PROBLEM TO SOLVE -> Reproduce each entry exactly.
****
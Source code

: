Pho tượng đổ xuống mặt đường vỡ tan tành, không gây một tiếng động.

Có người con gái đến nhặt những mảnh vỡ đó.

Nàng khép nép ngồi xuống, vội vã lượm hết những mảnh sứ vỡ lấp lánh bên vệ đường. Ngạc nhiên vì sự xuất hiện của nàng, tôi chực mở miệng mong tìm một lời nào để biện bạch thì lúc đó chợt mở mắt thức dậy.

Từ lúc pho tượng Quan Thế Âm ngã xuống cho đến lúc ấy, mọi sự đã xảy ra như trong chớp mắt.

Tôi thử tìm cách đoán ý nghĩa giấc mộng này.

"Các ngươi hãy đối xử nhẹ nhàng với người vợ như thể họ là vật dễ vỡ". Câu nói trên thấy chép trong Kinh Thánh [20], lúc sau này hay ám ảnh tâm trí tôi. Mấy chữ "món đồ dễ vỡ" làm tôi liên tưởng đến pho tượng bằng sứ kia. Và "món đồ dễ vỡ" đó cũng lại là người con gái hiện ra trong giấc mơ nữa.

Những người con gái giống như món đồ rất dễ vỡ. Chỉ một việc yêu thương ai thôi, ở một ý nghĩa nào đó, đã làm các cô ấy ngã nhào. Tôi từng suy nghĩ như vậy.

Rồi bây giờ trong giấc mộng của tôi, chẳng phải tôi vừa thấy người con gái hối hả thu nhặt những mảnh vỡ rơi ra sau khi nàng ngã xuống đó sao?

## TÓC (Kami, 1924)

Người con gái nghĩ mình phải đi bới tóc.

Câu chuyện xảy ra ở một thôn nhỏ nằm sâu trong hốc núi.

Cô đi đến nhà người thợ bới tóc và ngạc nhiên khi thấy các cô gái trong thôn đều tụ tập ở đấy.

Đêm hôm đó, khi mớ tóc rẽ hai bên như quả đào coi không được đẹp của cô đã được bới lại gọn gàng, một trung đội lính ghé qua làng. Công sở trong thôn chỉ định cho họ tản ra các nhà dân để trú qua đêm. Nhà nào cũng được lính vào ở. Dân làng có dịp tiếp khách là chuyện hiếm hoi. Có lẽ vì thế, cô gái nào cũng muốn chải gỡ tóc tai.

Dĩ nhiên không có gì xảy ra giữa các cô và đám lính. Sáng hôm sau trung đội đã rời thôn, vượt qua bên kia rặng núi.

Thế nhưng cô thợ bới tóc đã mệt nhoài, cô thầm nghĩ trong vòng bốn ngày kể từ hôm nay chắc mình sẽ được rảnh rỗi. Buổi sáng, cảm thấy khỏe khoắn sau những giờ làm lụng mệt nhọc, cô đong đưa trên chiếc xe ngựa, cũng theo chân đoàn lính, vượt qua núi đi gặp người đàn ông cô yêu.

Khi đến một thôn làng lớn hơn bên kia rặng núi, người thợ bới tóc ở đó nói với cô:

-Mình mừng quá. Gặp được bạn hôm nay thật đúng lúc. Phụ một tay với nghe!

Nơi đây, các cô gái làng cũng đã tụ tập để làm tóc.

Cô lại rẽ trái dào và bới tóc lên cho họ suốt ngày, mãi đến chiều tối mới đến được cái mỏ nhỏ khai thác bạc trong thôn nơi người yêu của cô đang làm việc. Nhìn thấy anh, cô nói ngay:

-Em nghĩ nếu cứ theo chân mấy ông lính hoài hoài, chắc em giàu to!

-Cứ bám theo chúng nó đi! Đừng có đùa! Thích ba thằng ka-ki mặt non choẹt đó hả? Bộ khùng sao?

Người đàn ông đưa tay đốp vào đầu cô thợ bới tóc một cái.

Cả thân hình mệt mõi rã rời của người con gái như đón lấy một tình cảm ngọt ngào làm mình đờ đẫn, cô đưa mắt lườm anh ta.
****
THE ANSWER ->
Source code

:Pho tượng đổ xuống mặt đường vỡ tan tành, không gây một tiếng động.

Có người con gái đến nhặt những mảnh vỡ đó.

Nàng khép nép ngồi xuống, vội vã lượm hết những mảnh sứ vỡ lấp lánh bên vệ đường. Ngạc nhiên vì sự xuất hiện của nàng, tôi chực mở miệng mong tìm một lời nào để biện bạch thì lúc đó chợt mở mắt thức dậy.

Từ lúc pho tượng Quan Thế Âm ngã xuống cho đến lúc ấy, mọi sự đã xảy ra như trong chớp mắt.

Tôi thử tìm cách đoán ý nghĩa giấc mộng này.

"Các ngươi hãy đối xử nhẹ nhàng với người vợ như thể họ là vật dễ vỡ". Câu nói trên thấy chép trong Kinh Thánh [20], lúc sau này hay ám ảnh tâm trí tôi. Mấy chữ "món đồ dễ vỡ" làm tôi liên tưởng đến pho tượng bằng sứ kia. Và "món đồ dễ vỡ" đó cũng lại là người con gái hiện ra trong giấc mơ nữa.

Những người con gái giống như món đồ rất dễ vỡ. Chỉ một việc yêu thương ai thôi, ở một ý nghĩa nào đó, đã làm các cô ấy ngã nhào. Tôi từng suy nghĩ như vậy.

Rồi bây giờ trong giấc mộng của tôi, chẳng phải tôi vừa thấy người con gái hối hả thu nhặt những mảnh vỡ rơi ra sau khi nàng ngã xuống đó sao?

## TÓC (Kami, 1924)

Người con gái nghĩ mình phải đi bới tóc.

Câu chuyện xảy ra ở một thôn nhỏ nằm sâu trong hốc núi.

Cô đi đến nhà người thợ bới tóc và ngạc nhiên khi thấy các cô gái trong thôn đều tụ tập ở đấy.

Đêm hôm đó, khi mớ tóc rẽ hai bên như quả đào coi không được đẹp của cô đã được bới lại gọn gàng, một trung đội lính ghé qua làng. Công sở trong thôn chỉ định cho họ tản ra các nhà dân để trú qua đêm. Nhà nào cũng được lính vào ở. Dân làng có dịp tiếp khách là chuyện hiếm hoi. Có lẽ vì thế, cô gái nào cũng muốn chải gỡ tóc tai.

Dĩ nhiên không có gì xảy ra giữa các cô và đám lính. Sáng hôm sau trung đội đã rời thôn, vượt qua bên kia rặng núi.

Thế nhưng cô thợ bới tóc đã mệt nhoài, cô thầm nghĩ trong vòng bốn ngày kể từ hôm nay chắc mình sẽ được rảnh rỗi. Buổi sáng, cảm thấy khỏe khoắn sau những giờ làm lụng mệt nhọc, cô đong đưa trên chiếc xe ngựa, cũng theo chân đoàn lính, vượt qua núi đi gặp người đàn ông cô yêu.

Khi đến một thôn làng lớn hơn bên kia rặng núi, người thợ bới tóc ở đó nói với cô:

-Mình mừng quá. Gặp được bạn hôm nay thật đúng lúc. Phụ một tay với nghe!

Nơi đây, các cô gái làng cũng đã tụ tập để làm tóc.

Cô lại rẽ trái dào và bới tóc lên cho họ suốt ngày, mãi đến chiều tối mới đến được cái mỏ nhỏ khai thác bạc trong thôn nơi người yêu của cô đang làm việc. Nhìn thấy anh, cô nói ngay:

-Em nghĩ nếu cứ theo chân mấy ông lính hoài hoài, chắc em giàu to!

-Cứ bám theo chúng nó đi! Đừng có đùa! Thích ba thằng ka-ki mặt non choẹt đó hả? Bộ khùng sao?

Người đàn ông đưa tay đốp vào đầu cô thợ bới tóc một cái.

Cả thân hình mệt mõi rã rời của người con gái như đón lấy một tình cảm ngọt ngào làm mình đờ đẫn, cô đưa mắt lườm anh ta.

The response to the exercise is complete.